Fairness & Justice
Those finding themselves in difficult conflict situations in the workplace often are seeking justice. A definition of justice is the administering of deserved punishment or reward. This thinking ties in with a right’s based system where we seek to measure right against wrong. A judge or other person in authority makes a decision on behalf of the parties, perhaps in a legal setting. Often the outcome of a right’s based system does not satisfy the participants involved. In the workplace a grievance may be filed or an investigation undertaken. When the outcome is unfounded, as is often the case, participants are left with no resolution. It is very important to have systems and options within an organization that support employees to determine which process is appropriate for their situation. Choosing between a rights-based process and an interest-based process has a long term impact on the outcome. The appropriate choice must be carefully considered.

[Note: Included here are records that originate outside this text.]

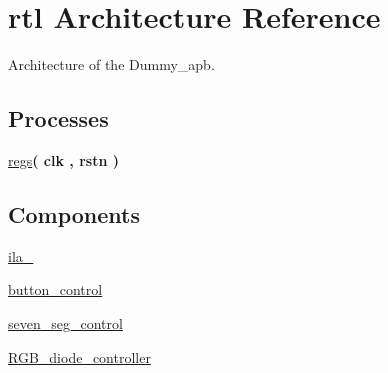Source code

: \hypertarget{classbutton__and__hex__wrapper_1_1rtl}{\section{rtl Architecture Reference}
\label{classbutton__and__hex__wrapper_1_1rtl}
}


Architecture of the Dummy\-\_\-apb.  


\subsection*{Processes}
 \begin{DoxyCompactItemize}
\item 
\hypertarget{classbutton__and__hex__wrapper_1_1rtl_a7b544993da64c8f112760250ae38b7cd}{\hyperlink{classbutton__and__hex__wrapper_1_1rtl_a7b544993da64c8f112760250ae38b7cd}{regs}{\bfseries  ( {\bfseries \textcolor{vhdlchar}{clk}\textcolor{vhdlchar}{ }\textcolor{vhdlchar}{ }\textcolor{vhdlchar}{ }} , {\bfseries \textcolor{vhdlchar}{rstn}\textcolor{vhdlchar}{ }} )}}\label{classbutton__and__hex__wrapper_1_1rtl_a7b544993da64c8f112760250ae38b7cd}

\end{DoxyCompactItemize}
\subsection*{Components}
 \begin{DoxyCompactItemize}
\item 
\hypertarget{classbutton__and__hex__wrapper_1_1rtl_afa612c9c55ff111b546e19ee46f8a3a3}{\hyperlink{classbutton__and__hex__wrapper_1_1rtl_afa612c9c55ff111b546e19ee46f8a3a3}{ila\-\_}  {\bfseries }  }\label{classbutton__and__hex__wrapper_1_1rtl_afa612c9c55ff111b546e19ee46f8a3a3}

\item 
\hypertarget{classbutton__and__hex__wrapper_1_1rtl_a2f192fc88cf30c3a81528c3bec449d7c}{\hyperlink{classbutton__and__hex__wrapper_1_1rtl_a2f192fc88cf30c3a81528c3bec449d7c}{button\-\_\-control}  {\bfseries }  }\label{classbutton__and__hex__wrapper_1_1rtl_a2f192fc88cf30c3a81528c3bec449d7c}

\item 
\hypertarget{classbutton__and__hex__wrapper_1_1rtl_ab9483222d3cb1f8d2e2d5b9f7b050991}{\hyperlink{classbutton__and__hex__wrapper_1_1rtl_ab9483222d3cb1f8d2e2d5b9f7b050991}{seven\-\_\-seg\-\_\-control}  {\bfseries }  }\label{classbutton__and__hex__wrapper_1_1rtl_ab9483222d3cb1f8d2e2d5b9f7b050991}

\item 
\hypertarget{classbutton__and__hex__wrapper_1_1rtl_a4bd7f19e51dcb73ce4329b7ea3129132}{\hyperlink{classbutton__and__hex__wrapper_1_1rtl_a4bd7f19e51dcb73ce4329b7ea3129132}{R\-G\-B\-\_\-diode\-\_\-controller}  {\bfseries }  }\label{classbutton__and__hex__wrapper_1_1rtl_a4bd7f19e51dcb73ce4329b7ea3129132}

\end{DoxyCompactItemize}
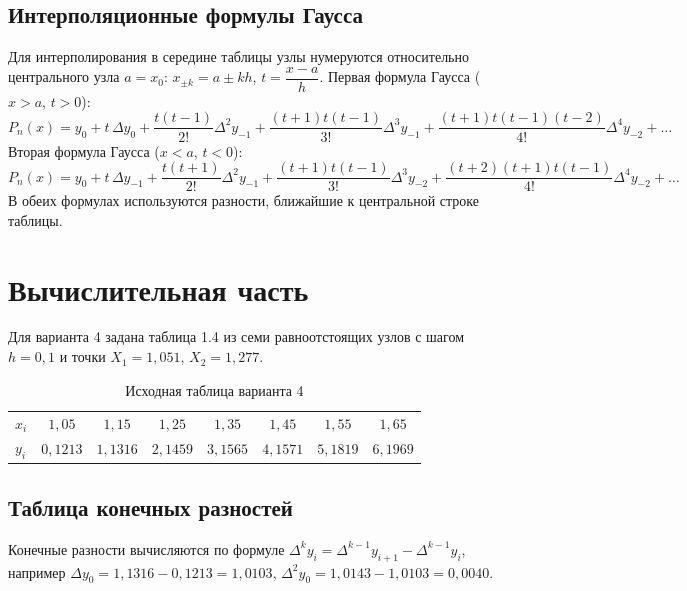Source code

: \documentclass[12pt,a4paper]{article}
\begin{document}
\subsection*{Интерполяционные формулы Гаусса}
Для интерполирования в середине таблицы узлы нумеруются относительно центрального узла $a=x_0$: $x_{\pm k}=a\pm kh$, $t=\dfrac{x-a}{h}$.
Первая формула Гаусса ($x>a$, $t>0$):
\[
    P_n(x)=y_0+t\,\Delta y_0+\frac{t(t-1)}{2!}\Delta^2y_{-1}+\frac{(t+1)t(t-1)}{3!}\Delta^3y_{-1}+\frac{(t+1)t(t-1)(t-2)}{4!}\Delta^4y_{-2}+\ldots
\]
Вторая формула Гаусса ($x<a$, $t<0$):
\[
    P_n(x)=y_0+t\,\Delta y_{-1}+\frac{t(t+1)}{2!}\Delta^2y_{-1}+\frac{(t+1)t(t-1)}{3!}\Delta^3y_{-2}+\frac{(t+2)(t+1)t(t-1)}{4!}\Delta^4y_{-2}+\ldots
\]
В обеих формулах используются разности, ближайшие к центральной строке таблицы.

\section*{Вычислительная часть}
Для варианта 4 задана таблица 1.4 из семи равноотстоящих узлов с шагом $h=0{,}1$ и точки $X_1=1{,}051$, $X_2=1{,}277$.

\begin{table}[H]
    \centering
    \caption{Исходная таблица варианта 4}
    \begin{tabular}{l*{7}{c}}
        \toprule
        $x_i$ & $1{,}05$ & $1{,}15$ & $1{,}25$ & $1{,}35$ & $1{,}45$ & $1{,}55$ & $1{,}65$\\
        $y_i$ & $0{,}1213$ & $1{,}1316$ & $2{,}1459$ & $3{,}1565$ & $4{,}1571$ & $5{,}1819$ & $6{,}1969$\\
        \bottomrule
    \end{tabular}
\end{table}

\subsection*{Таблица конечных разностей}
Конечные разности вычисляются по формуле $\Delta^k y_i=\Delta^{k-1}y_{i+1}-\Delta^{k-1}y_i$, например $\Delta y_0=1{,}1316-0{,}1213=1{,}0103$, $\Delta^2y_0=1{,}0143-1{,}0103=0{,}0040$.
\end{document}
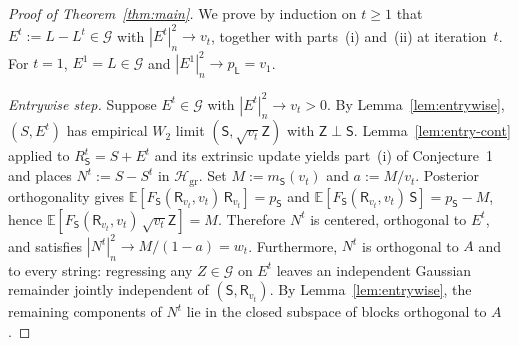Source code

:\documentclass[11pt]{article}
\theoremstyle{plain}
\theoremstyle{definition}
\theoremstyle{remark}
\newcommand{\E}{\mathbb{E}}
\newcommand{\sL}{\mathsf{L}}
\newcommand{\sS}{\mathsf{S}}
\newcommand{\sR}{\mathsf{R}}
\newcommand{\sZ}{\mathsf{Z}}
\begin{document}
\begin{proof}[Proof of Theorem~\ref{thm:main}]
We prove by induction on $t \ge 1$ that $E^t := L - L^t \in \mathcal{G}$ with $|E^t|_n^2 \to v_t$, together with parts~(i) and~(ii) at iteration~$t$. For $t = 1$, $E^1 = L \in \mathcal{G}$ and $|E^1|_n^2 \to p_{\sL} = v_1$.

\emph{Entrywise step.} Suppose $E^t \in \mathcal{G}$ with $|E^t|_n^2 \to v_t > 0$. By Lemma~\ref{lem:entrywise}, $(S, E^t)$ has empirical $W_2$ limit $(\sS, \sqrt{v_t}\sZ)$ with $\sZ \perp \sS$. Lemma~\ref{lem:entry-cont} applied to $R_{\sS}^t = S + E^t$ and its extrinsic update yields part~(i) of Conjecture~1 and places $N^t := S - S^t$ in $\mathcal{H}_{\mathrm{gr}}$. Set $M := m_{\sS}(v_t)$ and $a := M/v_t$. Posterior orthogonality gives $\E[F_{\sS}(\sR_{v_t}, v_t)\,\sR_{v_t}] = p_{\sS}$ and $\E[F_{\sS}(\sR_{v_t}, v_t)\,\sS] = p_{\sS} - M$, hence $\E[F_{\sS}(\sR_{v_t}, v_t)\,\sqrt{v_t}\sZ] = M$. Therefore $N^t$ is centered, orthogonal to $E^t$, and satisfies $|N^t|_n^2 \to M/(1 - a) = w_t$. Furthermore, $N^t$ is orthogonal to $A$ and to every string: regressing any $Z \in \mathcal{G}$ on $E^t$ leaves an independent Gaussian remainder jointly independent of $(\sS, \sR_{v_t})$. By Lemma~\ref{lem:entrywise}, the remaining components of $N^t$ lie in the closed subspace of blocks orthogonal to $A$.


\end{proof}
\end{document}
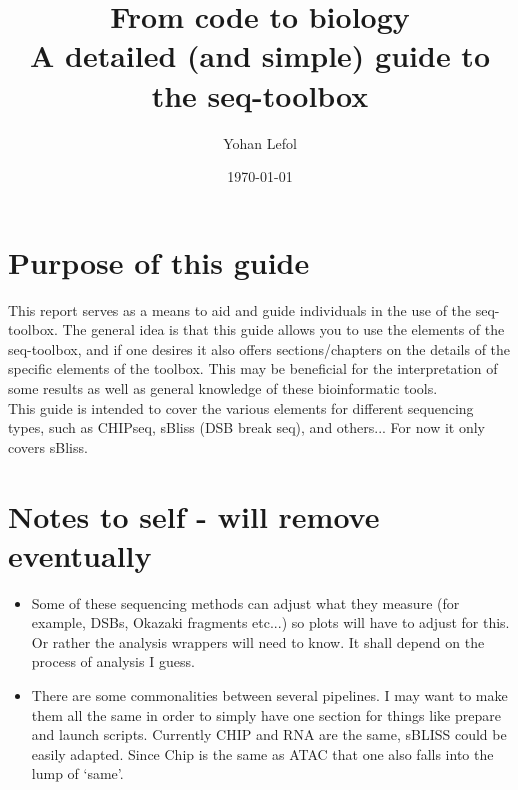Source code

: \documentclass[11pt]{report}
\title{From code to biology \\ A detailed (and simple) guide to the seq-toolbox}
\author{Yohan Lefol}
\date{\today}
\begin{document}
\maketitle

\section*{Purpose of this guide}
\thispagestyle{empty}
This report serves as a means to aid and guide individuals in the use of the seq-toolbox. The general idea is that this guide allows you to use the elements of the seq-toolbox, and if one desires it also offers sections/chapters on the details of the specific elements of the toolbox. This may be beneficial for the interpretation of some results as well as general knowledge of these bioinformatic tools.\\
This guide is intended to cover the various elements for different sequencing types, such as CHIPseq, sBliss (DSB break seq), and others... For now it only covers sBliss.\\

\section*{Notes to self - will remove eventually}
\begin{itemize}
\item Some of these sequencing methods can adjust what they measure (for example, DSBs, Okazaki fragments etc...) so plots will have to adjust for this. Or rather the analysis wrappers will need to know. It shall depend on the process of analysis I guess.
\item There are some commonalities between several pipelines. I may want to make them all the same in order to simply have one section for things like prepare and launch scripts. Currently CHIP and RNA are the same, sBLISS could be easily adapted. Since Chip is the same as ATAC that one also falls into the lump of `same'.
\end{itemize}
\clearpage

{\small\tableofcontents}
\thispagestyle{empty}

\clearpage
\thispagestyle{empty}
\clearpage



















\clearpage


\end{document}
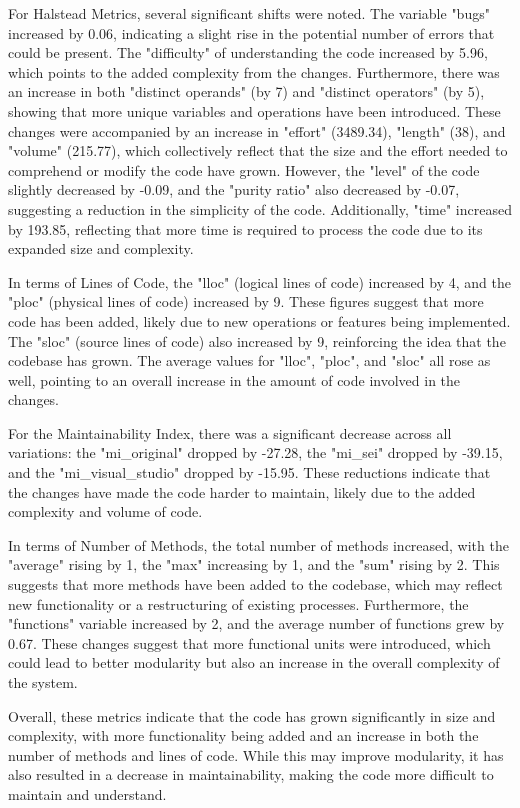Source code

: For Halstead Metrics, several significant shifts were noted. The variable "bugs" increased by 0.06, indicating a slight rise in the potential number of errors that could be present. The "difficulty" of understanding the code increased by 5.96, which points to the added complexity from the changes. Furthermore, there was an increase in both "distinct operands" (by 7) and "distinct operators" (by 5), showing that more unique variables and operations have been introduced. These changes were accompanied by an increase in "effort" (3489.34), "length" (38), and "volume" (215.77), which collectively reflect that the size and the effort needed to comprehend or modify the code have grown. However, the "level" of the code slightly decreased by -0.09, and the "purity ratio" also decreased by -0.07, suggesting a reduction in the simplicity of the code. Additionally, "time" increased by 193.85, reflecting that more time is required to process the code due to its expanded size and complexity.

In terms of Lines of Code, the "lloc" (logical lines of code) increased by 4, and the "ploc" (physical lines of code) increased by 9. These figures suggest that more code has been added, likely due to new operations or features being implemented. The "sloc" (source lines of code) also increased by 9, reinforcing the idea that the codebase has grown. The average values for "lloc", "ploc", and "sloc" all rose as well, pointing to an overall increase in the amount of code involved in the changes.

For the Maintainability Index, there was a significant decrease across all variations: the "mi\_original" dropped by -27.28, the "mi\_sei" dropped by -39.15, and the "mi\_visual\_studio" dropped by -15.95. These reductions indicate that the changes have made the code harder to maintain, likely due to the added complexity and volume of code.

In terms of Number of Methods, the total number of methods increased, with the "average" rising by 1, the "max" increasing by 1, and the "sum" rising by 2. This suggests that more methods have been added to the codebase, which may reflect new functionality or a restructuring of existing processes. Furthermore, the "functions" variable increased by 2, and the average number of functions grew by 0.67. These changes suggest that more functional units were introduced, which could lead to better modularity but also an increase in the overall complexity of the system.

Overall, these metrics indicate that the code has grown significantly in size and complexity, with more functionality being added and an increase in both the number of methods and lines of code. While this may improve modularity, it has also resulted in a decrease in maintainability, making the code more difficult to maintain and understand.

Sourced from Beyond Intractability.
Power based systems are inherent in organizations where there is strong hierarchy with many layers of management. The person at the top of the hierarchy, such as a manager, makes the decisions when others are in conflict. Resort to “power” does not require justification for fairness – as it might for certain rights or interest-based options. The manager simply exerts the power available to them – whether or not the use of that power is justified. Parties in conflict give up their control to decide the outcome in power based systems.
An interest based system seeks to find solutions to conflict by meeting the needs of the parties involved. Interests encompass our values, fears, concerns, needs, hopes and expectations. It is up to the parties themselves, often with support from a neutral third party, to find a solution to the conflict.
Sometimes we rely too heavily on power and rights based systems to enable us to find a solution to our conflict. I want to remind others that there is another path to justice – not the right/wrong, punishment/reward outcome, but an outcome that will meet both party’s needs if we follow an interest based system.
The Workplace Fairness Institute works to support employees seeking justice to ensure their needs are met.